I’m 218 days into writing every day (not always successfully), and I still have no idea what topic I would pick if I had to choose one. I think the problem is that I want to be able to write about everything and anything, but at the same time, I am so reluctant to make things personal. Could it be that I am a jack of all trades and a master of none? Are my insecurities from my adolescent and young adult life still following me around? I don’t know the answer to those questions, but perhaps I may find them one day if I keep doing this.

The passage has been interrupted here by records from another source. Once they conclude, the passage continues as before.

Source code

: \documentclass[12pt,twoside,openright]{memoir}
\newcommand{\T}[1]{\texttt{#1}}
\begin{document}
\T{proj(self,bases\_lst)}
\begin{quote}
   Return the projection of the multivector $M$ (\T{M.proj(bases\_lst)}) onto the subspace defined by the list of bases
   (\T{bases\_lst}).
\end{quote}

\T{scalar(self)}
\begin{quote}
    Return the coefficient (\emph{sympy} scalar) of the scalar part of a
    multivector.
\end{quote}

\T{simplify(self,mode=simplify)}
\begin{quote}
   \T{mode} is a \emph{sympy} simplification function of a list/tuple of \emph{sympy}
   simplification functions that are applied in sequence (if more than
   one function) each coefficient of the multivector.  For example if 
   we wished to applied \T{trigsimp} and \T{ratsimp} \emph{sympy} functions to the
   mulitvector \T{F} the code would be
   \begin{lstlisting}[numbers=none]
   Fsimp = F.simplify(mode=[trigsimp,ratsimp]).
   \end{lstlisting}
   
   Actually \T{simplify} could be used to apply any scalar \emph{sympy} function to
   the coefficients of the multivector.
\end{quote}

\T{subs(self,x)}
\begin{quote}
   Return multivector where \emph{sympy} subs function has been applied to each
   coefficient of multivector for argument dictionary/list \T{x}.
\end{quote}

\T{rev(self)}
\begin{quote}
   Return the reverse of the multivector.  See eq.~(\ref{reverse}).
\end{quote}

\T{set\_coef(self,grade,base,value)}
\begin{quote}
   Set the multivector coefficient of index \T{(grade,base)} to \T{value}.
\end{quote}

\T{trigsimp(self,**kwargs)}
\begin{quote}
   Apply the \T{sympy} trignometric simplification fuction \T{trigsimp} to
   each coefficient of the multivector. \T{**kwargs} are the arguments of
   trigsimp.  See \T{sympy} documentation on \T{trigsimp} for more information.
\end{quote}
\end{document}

Different topics have come and gone over the course of this blog, and they’ve each helped me in one way or another. Writing about my experience as a gay man had its appeal and purpose when I was first coming out. However, I have been blessed extraordinarily, and my sexuality is something I rarely think about these days. Writing about food seems too overdone these days. I was photographing my food and commenting on it on my social media long before Instagram. It was something unique and special. At one point, I had four different friends ask me about restaurant recommendations to take their girlfriends to. It was very flattering and makes me smile even now. But where I once felt like the evangelizer of dining at delicious places, I began to feel like I was just one more voice in a church singing the same hymn. Documenting my fitness journey brought me much joy, and I now look upon that past with nostalgia. So the temptation is once again there to resume that journey since it has been a few years, and I could frankly use the motivation to work out more.

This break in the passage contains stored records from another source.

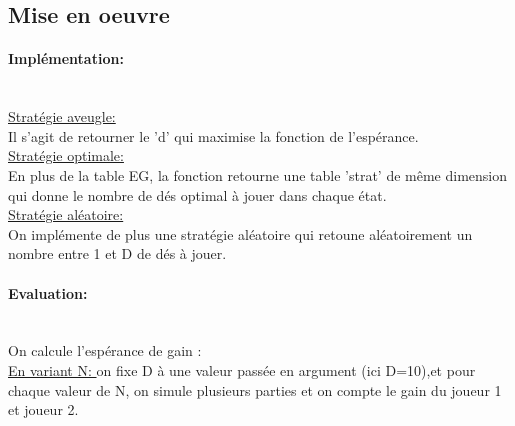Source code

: \documentclass{report}
\begin{document}
\begin{large}
    \section{Mise en oeuvre}
    \paragraph{\large{Implémentation: }} \\
    \underline{Stratégie aveugle:}\\
    Il s'agit de retourner le 'd' qui maximise la fonction de l'espérance.\\
    \underline{Stratégie optimale:}\\
    En plus de la table EG, la fonction retourne une table 'strat' de même dimension qui donne 
    le nombre de dés optimal à jouer dans chaque état.\\ 
    \underline{Stratégie aléatoire:}\\
    On implémente de plus une stratégie aléatoire qui retoune aléatoirement un nombre entre 1 et D de dés à jouer. \\
    \paragraph{\large{Evaluation: }}\\
    On calcule l'espérance de gain :\\
    \underline{En variant N: } on fixe D à une valeur passée en argument (ici D=10),et pour 
    chaque valeur de N, on simule plusieurs parties et on compte le gain du joueur 1 et joueur 2.\\ 
    

\end{large}
\end{document}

Then there are topics of interest that I haven’t written about. I have only written a handful of times about the performances I attended. This is a favorite subject of mine, and I am thrilled when I can talk to someone about classical music, but these kindred spirits are not common. I have often found myself enthusiastically talking about music only to be met with the disheartening smiles and nods so often feined by people too polite to let you know you’ve exceeded their attention span on the subject. I can vividly remember one instance many years ago where I was describing one of my favorite opera scenes to someone: I was on the verge of tears as I relived the opera’s emotions and stopped myself midsentence when I realized the other person looked disinterested.
The other topic I rarely touch upon is religion and spirituality. I feel that in today’s world, it is worse than coming out as gay. It seems that people who openly profess their faith are stigmatized. There is a certain hypocrisy in a world that claims to be fighting for diversity and inclusivity and yet brands those people of faith as outdated, ignorant, and out of place. The fact is that in our unpredictable and fast-changing world, I am increasingly attracted to the comforts of centuries-old religious traditions. I am far from being a good Catholic boy, but that is a goal that seems increasingly appealing. So I yearn to explore and discover more about religion and spirituality. However, as a new pilgrim on this journey, I don’t feel qualified to write on the subject. More importantly, I feel my journey is still too young and fragile to expose out in the open. I want it to take root and watch it grow. Perhaps I’m just insecure and too afraid to profess my faith.
Journalling on this blog really does serve as a form of therapy for me. After writing all of the above, I feel much better about my writing. I have an idea or two that have started to float around in my mind as a result of this writing exercise.